PROBLEM TO SOLVE
Write out the whole listing again, exactly as given.

==== THE DATA

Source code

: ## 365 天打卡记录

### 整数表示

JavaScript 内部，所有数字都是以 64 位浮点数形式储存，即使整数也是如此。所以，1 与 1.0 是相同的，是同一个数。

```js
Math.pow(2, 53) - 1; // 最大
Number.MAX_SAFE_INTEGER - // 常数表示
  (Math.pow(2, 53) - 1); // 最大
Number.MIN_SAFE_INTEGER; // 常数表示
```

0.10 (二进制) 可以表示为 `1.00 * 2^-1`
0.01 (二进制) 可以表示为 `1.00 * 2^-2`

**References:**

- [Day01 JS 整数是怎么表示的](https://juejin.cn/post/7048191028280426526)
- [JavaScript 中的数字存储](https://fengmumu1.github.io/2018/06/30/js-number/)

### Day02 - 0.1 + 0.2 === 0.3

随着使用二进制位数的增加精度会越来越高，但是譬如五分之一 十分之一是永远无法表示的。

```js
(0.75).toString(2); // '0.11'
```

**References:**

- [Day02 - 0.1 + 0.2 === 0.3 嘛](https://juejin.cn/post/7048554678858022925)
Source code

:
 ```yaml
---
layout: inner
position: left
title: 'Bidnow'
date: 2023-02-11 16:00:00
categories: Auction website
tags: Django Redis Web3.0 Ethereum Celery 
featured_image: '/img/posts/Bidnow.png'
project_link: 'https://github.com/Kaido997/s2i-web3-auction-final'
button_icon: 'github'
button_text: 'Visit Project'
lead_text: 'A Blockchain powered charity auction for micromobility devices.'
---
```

========

RESPONSE TO THIS EXERCISE
Source code

: ## 365 天打卡记录

### 整数表示

JavaScript 内部，所有数字都是以 64 位浮点数形式储存，即使整数也是如此。所以，1 与 1.0 是相同的，是同一个数。

```js
Math.pow(2, 53) - 1; // 最大
Number.MAX_SAFE_INTEGER - // 常数表示
  (Math.pow(2, 53) - 1); // 最大
Number.MIN_SAFE_INTEGER; // 常数表示
```

0.10 (二进制) 可以表示为 `1.00 * 2^-1`
0.01 (二进制) 可以表示为 `1.00 * 2^-2`

**References:**

- [Day01 JS 整数是怎么表示的](https://juejin.cn/post/7048191028280426526)
- [JavaScript 中的数字存储](https://fengmumu1.github.io/2018/06/30/js-number/)

### Day02 - 0.1 + 0.2 === 0.3

随着使用二进制位数的增加精度会越来越高，但是譬如五分之一 十分之一是永远无法表示的。

```js
(0.75).toString(2); // '0.11'
```

**References:**

- [Day02 - 0.1 + 0.2 === 0.3 嘛](https://juejin.cn/post/7048554678858022925)
Source code

:
 ```yaml
---
layout: inner
position: left
title: 'Bidnow'
date: 2023-02-11 16:00:00
categories: Auction website
tags: Django Redis Web3.0 Ethereum Celery 
featured_image: '/img/posts/Bidnow.png'
project_link: 'https://github.com/Kaido997/s2i-web3-auction-final'
button_icon: 'github'
button_text: 'Visit Project'
lead_text: 'A Blockchain powered charity auction for micromobility devices.'
---
```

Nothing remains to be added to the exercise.